* [Task instructions]
For the entries that follow, restate word for word the line containing "So each tuple", the line containing "We'll refer to", and every line that lies between them.

—————

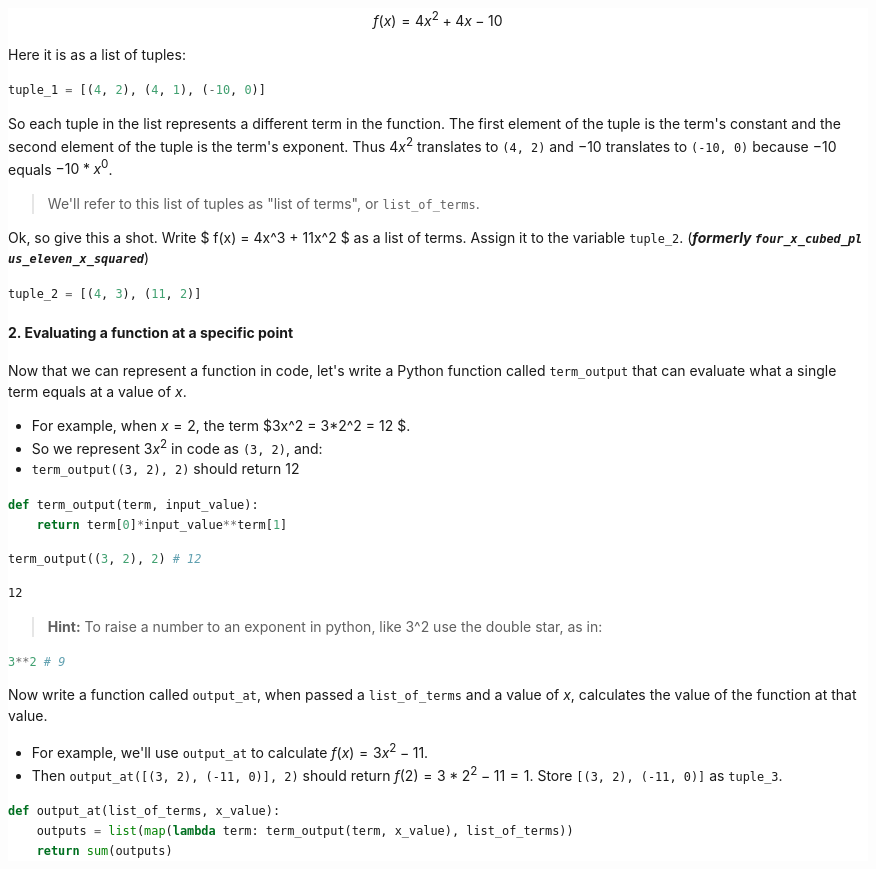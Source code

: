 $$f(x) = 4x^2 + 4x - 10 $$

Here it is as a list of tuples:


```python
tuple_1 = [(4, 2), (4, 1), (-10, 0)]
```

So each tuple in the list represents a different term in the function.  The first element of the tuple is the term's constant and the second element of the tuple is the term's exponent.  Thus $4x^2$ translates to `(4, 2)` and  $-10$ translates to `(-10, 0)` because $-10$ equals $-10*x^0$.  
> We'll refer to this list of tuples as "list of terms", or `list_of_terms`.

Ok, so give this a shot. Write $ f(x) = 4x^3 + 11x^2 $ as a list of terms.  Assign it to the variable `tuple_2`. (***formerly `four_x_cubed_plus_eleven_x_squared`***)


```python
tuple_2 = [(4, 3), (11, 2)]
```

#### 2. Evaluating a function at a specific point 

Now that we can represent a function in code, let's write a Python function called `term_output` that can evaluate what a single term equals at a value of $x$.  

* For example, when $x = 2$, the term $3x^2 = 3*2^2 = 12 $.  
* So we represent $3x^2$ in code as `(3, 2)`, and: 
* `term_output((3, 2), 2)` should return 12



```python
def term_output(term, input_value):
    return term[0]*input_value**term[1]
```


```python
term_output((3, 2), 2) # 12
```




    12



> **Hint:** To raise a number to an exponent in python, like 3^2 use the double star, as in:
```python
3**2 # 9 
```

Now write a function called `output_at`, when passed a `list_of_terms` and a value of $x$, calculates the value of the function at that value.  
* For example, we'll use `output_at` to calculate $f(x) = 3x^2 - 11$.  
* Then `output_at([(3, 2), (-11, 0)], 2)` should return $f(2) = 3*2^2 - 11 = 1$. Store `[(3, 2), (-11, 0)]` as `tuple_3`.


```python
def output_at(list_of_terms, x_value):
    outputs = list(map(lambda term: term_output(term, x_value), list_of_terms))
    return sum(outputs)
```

—————

* [Response]
So each tuple in the list represents a different term in the function.  The first element of the tuple is the term's constant and the second element of the tuple is the term's exponent.  Thus $4x^2$ translates to `(4, 2)` and  $-10$ translates to `(-10, 0)` because $-10$ equals $-10*x^0$.  
> We'll refer to this list of tuples as "list of terms", or `list_of_terms`.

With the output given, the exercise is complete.